Flessibilità - Reazione rapide, soluzioni personalizzate. Idee fuori dagli schemi già conosciuti.
Usp - Fornire caratteristiche distintive e argomenti di vendita. La qualità da sola non basta più.
Pertanto, la nostra risposta è:
servizio e multicanalità. Non come slogan. Ma come sistema. Un approccio strategico per gestire la complessità, proteggere la logica del marchio e costruire un business sostenibile in Germania secondo la necessità di ogni singola cantina. Rispetto per i canali dei clienti diversi e con regole diverse e nessun approccio unico. Non ogni cantina è adatta per ogni canale, ma alcune sono adatte per più di un canale. Comunicazione e struttura dedicata per canale, portfolio, prezzi e comunicazione adattati con precisione alle varie necessità.

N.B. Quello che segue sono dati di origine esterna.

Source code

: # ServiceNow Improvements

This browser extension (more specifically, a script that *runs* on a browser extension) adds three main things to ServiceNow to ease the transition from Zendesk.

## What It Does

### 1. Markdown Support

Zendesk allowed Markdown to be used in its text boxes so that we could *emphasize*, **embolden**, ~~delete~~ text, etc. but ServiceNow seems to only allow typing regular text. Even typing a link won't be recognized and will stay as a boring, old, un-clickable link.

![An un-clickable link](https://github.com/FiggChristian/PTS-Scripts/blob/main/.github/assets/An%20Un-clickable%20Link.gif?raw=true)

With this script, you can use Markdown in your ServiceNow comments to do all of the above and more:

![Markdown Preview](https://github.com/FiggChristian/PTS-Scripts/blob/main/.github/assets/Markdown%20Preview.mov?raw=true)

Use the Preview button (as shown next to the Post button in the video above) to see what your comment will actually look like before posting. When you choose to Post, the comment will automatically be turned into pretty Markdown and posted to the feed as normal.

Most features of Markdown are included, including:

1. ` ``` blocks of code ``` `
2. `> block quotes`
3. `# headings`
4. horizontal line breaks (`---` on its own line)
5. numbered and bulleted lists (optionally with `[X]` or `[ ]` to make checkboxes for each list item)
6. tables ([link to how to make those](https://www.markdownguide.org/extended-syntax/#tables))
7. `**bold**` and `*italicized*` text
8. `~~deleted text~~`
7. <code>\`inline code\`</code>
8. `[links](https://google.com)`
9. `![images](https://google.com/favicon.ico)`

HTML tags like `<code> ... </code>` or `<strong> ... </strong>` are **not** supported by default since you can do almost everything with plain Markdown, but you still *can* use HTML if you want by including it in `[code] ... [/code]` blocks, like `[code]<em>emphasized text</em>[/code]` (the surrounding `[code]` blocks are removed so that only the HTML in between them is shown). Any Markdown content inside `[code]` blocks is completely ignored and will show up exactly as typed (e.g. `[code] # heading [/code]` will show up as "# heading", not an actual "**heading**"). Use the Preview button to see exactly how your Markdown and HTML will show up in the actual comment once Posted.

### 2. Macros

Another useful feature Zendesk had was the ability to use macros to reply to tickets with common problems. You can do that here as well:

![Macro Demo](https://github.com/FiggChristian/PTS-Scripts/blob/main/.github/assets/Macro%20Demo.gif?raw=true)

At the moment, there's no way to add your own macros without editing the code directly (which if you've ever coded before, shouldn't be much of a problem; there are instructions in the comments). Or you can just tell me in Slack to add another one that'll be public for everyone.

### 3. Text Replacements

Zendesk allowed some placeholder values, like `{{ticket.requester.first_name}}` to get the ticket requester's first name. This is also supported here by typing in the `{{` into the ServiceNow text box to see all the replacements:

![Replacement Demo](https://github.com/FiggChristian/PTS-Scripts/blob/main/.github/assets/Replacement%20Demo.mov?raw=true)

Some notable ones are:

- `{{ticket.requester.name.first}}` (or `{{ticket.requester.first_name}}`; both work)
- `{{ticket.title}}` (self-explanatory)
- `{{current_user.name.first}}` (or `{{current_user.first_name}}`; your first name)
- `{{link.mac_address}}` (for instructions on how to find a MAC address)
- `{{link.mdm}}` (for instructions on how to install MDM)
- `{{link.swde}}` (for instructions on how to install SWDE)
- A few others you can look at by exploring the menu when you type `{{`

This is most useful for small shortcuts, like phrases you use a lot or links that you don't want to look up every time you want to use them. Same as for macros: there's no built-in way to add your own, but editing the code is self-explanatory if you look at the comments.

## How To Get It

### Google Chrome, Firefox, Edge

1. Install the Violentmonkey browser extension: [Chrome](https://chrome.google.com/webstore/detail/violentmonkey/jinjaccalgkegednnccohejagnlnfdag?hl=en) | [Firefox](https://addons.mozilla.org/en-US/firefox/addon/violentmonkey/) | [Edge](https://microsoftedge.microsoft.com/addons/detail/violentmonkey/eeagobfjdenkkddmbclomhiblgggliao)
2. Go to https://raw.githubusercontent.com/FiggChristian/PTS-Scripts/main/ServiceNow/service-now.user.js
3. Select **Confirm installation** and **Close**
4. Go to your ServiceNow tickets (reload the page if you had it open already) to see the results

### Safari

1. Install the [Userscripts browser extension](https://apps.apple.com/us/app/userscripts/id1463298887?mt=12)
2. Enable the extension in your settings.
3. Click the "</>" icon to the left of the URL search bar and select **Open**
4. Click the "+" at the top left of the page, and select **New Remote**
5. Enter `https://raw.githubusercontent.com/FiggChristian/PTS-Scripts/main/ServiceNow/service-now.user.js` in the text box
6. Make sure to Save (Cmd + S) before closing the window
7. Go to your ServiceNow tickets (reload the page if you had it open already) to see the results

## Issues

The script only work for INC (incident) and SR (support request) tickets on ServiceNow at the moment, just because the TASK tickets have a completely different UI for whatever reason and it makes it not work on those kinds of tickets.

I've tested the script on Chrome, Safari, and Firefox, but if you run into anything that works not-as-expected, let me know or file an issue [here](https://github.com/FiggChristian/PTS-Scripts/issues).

Partnership a lungo termine, nessun opportunismo a breve termine, ove possibile relazioni sostenibili come base del nostro Dna. Sia con le aziende che con i nostri clienti.

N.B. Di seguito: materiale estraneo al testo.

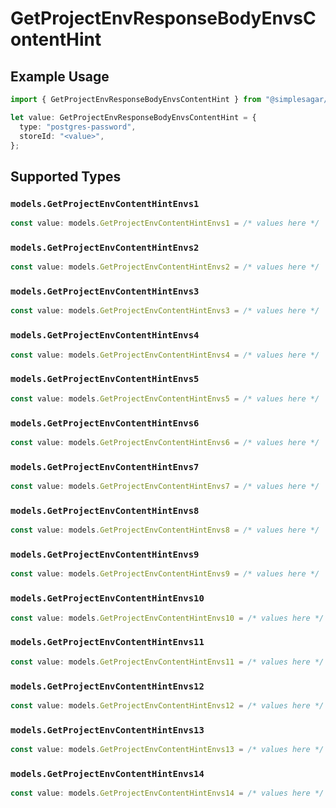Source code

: # GetProjectEnvResponseBodyEnvsContentHint

## Example Usage

```typescript
import { GetProjectEnvResponseBodyEnvsContentHint } from "@simplesagar/vercel/models/getprojectenvop.js";

let value: GetProjectEnvResponseBodyEnvsContentHint = {
  type: "postgres-password",
  storeId: "<value>",
};
```

## Supported Types

### `models.GetProjectEnvContentHintEnvs1`

```typescript
const value: models.GetProjectEnvContentHintEnvs1 = /* values here */
```

### `models.GetProjectEnvContentHintEnvs2`

```typescript
const value: models.GetProjectEnvContentHintEnvs2 = /* values here */
```

### `models.GetProjectEnvContentHintEnvs3`

```typescript
const value: models.GetProjectEnvContentHintEnvs3 = /* values here */
```

### `models.GetProjectEnvContentHintEnvs4`

```typescript
const value: models.GetProjectEnvContentHintEnvs4 = /* values here */
```

### `models.GetProjectEnvContentHintEnvs5`

```typescript
const value: models.GetProjectEnvContentHintEnvs5 = /* values here */
```

### `models.GetProjectEnvContentHintEnvs6`

```typescript
const value: models.GetProjectEnvContentHintEnvs6 = /* values here */
```

### `models.GetProjectEnvContentHintEnvs7`

```typescript
const value: models.GetProjectEnvContentHintEnvs7 = /* values here */
```

### `models.GetProjectEnvContentHintEnvs8`

```typescript
const value: models.GetProjectEnvContentHintEnvs8 = /* values here */
```

### `models.GetProjectEnvContentHintEnvs9`

```typescript
const value: models.GetProjectEnvContentHintEnvs9 = /* values here */
```

### `models.GetProjectEnvContentHintEnvs10`

```typescript
const value: models.GetProjectEnvContentHintEnvs10 = /* values here */
```

### `models.GetProjectEnvContentHintEnvs11`

```typescript
const value: models.GetProjectEnvContentHintEnvs11 = /* values here */
```

### `models.GetProjectEnvContentHintEnvs12`

```typescript
const value: models.GetProjectEnvContentHintEnvs12 = /* values here */
```

### `models.GetProjectEnvContentHintEnvs13`

```typescript
const value: models.GetProjectEnvContentHintEnvs13 = /* values here */
```

### `models.GetProjectEnvContentHintEnvs14`

```typescript
const value: models.GetProjectEnvContentHintEnvs14 = /* values here */
```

Specialità nell’offerta: oggi il cliente finale si aspetta un programma completo. Dal vino da consumo al vino super premiato. Tanto servizio per concentrarsi sulla vendita, noi cerchiamo di offrire questo servizio. Per noi, il multi-channel non è solo una strategia di crescita, è anche una strategia di gestione del rischio in un mercato in evoluzione e continuo cambiamento.

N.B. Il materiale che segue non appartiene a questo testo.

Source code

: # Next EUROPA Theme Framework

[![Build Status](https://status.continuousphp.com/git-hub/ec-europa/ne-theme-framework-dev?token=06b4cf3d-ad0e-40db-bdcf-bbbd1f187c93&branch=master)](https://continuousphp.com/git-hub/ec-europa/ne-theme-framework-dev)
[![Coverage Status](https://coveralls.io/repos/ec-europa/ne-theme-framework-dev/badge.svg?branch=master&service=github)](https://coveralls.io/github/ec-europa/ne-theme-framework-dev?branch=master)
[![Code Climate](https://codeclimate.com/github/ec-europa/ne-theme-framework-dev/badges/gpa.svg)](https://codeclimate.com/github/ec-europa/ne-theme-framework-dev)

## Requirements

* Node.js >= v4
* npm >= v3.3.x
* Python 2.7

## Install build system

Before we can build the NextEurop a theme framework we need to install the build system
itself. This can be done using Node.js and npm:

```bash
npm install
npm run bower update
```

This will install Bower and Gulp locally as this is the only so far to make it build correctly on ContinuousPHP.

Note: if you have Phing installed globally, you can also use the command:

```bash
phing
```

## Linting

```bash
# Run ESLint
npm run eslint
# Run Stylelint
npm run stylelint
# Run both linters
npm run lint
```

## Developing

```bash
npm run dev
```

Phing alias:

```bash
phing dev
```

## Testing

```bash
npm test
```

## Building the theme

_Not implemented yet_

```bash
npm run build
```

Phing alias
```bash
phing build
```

Conclusione - Tesi chiara, la Germania non è un mercato facile, quindi dobbiamo: 
1 - comprendere la logica del mercato: rispettare le soglie psicologiche; strategia prezzo, servizio e continuità sono le basi;
2 - padroneggiare il multicanale: rivenditori specializzati, grossisti, negozi al dettaglio, negozi online e ristoranti;
3 - unire emotività e struttura: sfruttare la forza culturale dell’Italia come leva, non come un fenomeno che si autoalimenta;
4 - prendere sul serio la partnership: chi collabora invece di limitarsi a consegnare prodotti, conquista uno spazio permanente presso la clientela.
La questione non è se il vino italiano abbia un futuro in Germania. La questione è: con quale strategia futura intendiamo gestirlo.
La Germania rimane un mercato forte per coloro che si adattano.